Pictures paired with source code
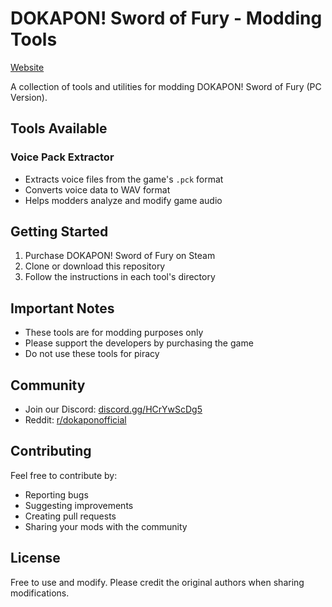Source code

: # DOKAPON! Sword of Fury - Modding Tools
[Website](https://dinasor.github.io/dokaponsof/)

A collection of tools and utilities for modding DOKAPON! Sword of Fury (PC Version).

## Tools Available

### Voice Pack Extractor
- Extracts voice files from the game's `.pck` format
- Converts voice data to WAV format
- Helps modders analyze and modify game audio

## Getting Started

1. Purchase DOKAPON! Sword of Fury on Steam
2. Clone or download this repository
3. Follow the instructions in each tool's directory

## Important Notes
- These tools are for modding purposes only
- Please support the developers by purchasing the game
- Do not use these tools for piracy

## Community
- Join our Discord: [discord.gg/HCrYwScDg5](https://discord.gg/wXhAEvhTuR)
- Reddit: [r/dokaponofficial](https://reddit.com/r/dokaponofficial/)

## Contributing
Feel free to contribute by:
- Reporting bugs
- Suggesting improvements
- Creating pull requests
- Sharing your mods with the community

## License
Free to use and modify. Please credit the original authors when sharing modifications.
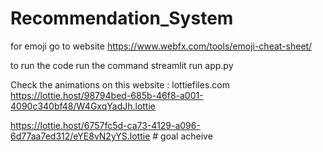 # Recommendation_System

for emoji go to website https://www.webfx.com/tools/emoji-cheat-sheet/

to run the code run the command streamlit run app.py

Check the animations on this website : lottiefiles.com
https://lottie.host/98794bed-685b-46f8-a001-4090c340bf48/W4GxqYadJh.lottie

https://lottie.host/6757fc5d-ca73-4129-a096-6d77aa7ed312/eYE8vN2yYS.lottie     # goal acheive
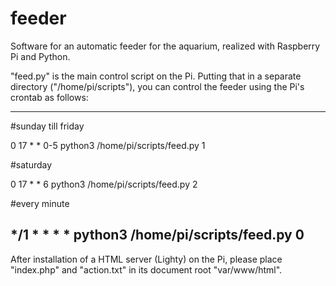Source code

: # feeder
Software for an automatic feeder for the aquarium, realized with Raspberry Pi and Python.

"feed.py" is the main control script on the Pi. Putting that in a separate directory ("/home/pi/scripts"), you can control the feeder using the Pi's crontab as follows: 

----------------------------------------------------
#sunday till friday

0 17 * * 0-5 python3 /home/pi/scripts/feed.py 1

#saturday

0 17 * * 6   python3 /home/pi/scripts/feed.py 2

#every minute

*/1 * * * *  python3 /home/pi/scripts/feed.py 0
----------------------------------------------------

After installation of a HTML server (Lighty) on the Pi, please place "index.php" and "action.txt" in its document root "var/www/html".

--

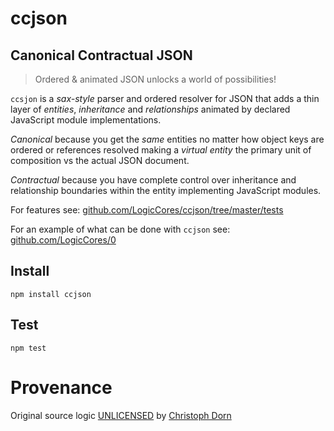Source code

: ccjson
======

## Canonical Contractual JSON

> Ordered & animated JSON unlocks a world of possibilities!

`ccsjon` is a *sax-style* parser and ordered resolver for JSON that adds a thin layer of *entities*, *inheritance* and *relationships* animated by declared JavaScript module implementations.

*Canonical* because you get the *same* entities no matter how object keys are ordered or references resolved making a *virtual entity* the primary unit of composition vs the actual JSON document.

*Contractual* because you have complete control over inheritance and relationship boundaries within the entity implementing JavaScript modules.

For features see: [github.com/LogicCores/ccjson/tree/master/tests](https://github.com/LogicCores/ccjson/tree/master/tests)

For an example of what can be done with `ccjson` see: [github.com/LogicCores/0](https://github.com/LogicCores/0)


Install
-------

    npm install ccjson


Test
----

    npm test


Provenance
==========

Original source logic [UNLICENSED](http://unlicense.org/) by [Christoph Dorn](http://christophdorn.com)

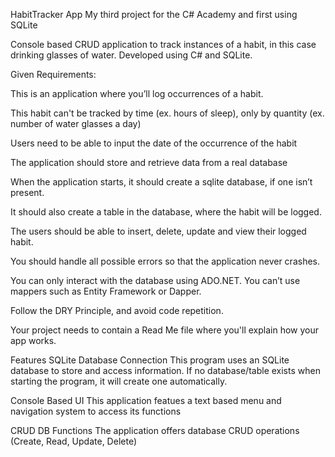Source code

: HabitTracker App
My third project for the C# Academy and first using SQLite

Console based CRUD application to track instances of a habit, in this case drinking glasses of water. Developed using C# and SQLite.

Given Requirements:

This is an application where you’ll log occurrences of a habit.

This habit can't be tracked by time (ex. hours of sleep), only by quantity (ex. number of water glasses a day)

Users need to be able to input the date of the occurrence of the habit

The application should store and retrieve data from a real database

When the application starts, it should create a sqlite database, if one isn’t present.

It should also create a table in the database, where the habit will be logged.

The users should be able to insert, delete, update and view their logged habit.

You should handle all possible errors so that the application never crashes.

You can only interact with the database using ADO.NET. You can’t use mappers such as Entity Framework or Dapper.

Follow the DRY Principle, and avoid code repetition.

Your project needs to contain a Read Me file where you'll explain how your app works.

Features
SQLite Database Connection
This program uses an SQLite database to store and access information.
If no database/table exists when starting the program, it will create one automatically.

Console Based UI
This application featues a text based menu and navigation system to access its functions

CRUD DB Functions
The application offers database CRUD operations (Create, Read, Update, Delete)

### [About this exercise]
Above are the records; restate exactly the lines from the one containing "2. Clone or download this repository" through the one containing "Software for an", keeping pictures out.

### [Exercise solution]
2. Clone or download this repository
3. Follow the instructions in each tool's directory

## Important Notes
- These tools are for modding purposes only
- Please support the developers by purchasing the game
- Do not use these tools for piracy

## Community
- Join our Discord: [discord.gg/HCrYwScDg5](https://discord.gg/wXhAEvhTuR)
- Reddit: [r/dokaponofficial](https://reddit.com/r/dokaponofficial/)

## Contributing
Feel free to contribute by:
- Reporting bugs
- Suggesting improvements
- Creating pull requests
- Sharing your mods with the community

## License
Free to use and modify. Please credit the original authors when sharing modifications.
 # Recommendation_System

for emoji go to website https://www.webfx.com/tools/emoji-cheat-sheet/

to run the code run the command streamlit run app.py

Check the animations on this website : lottiefiles.com
https://lottie.host/98794bed-685b-46f8-a001-4090c340bf48/W4GxqYadJh.lottie

https://lottie.host/6757fc5d-ca73-4129-a096-6d77aa7ed312/eYE8vN2yYS.lottie     # goal acheive
Source code

: # feeder
Software for an automatic feeder for the aquarium, realized with Raspberry Pi and Python.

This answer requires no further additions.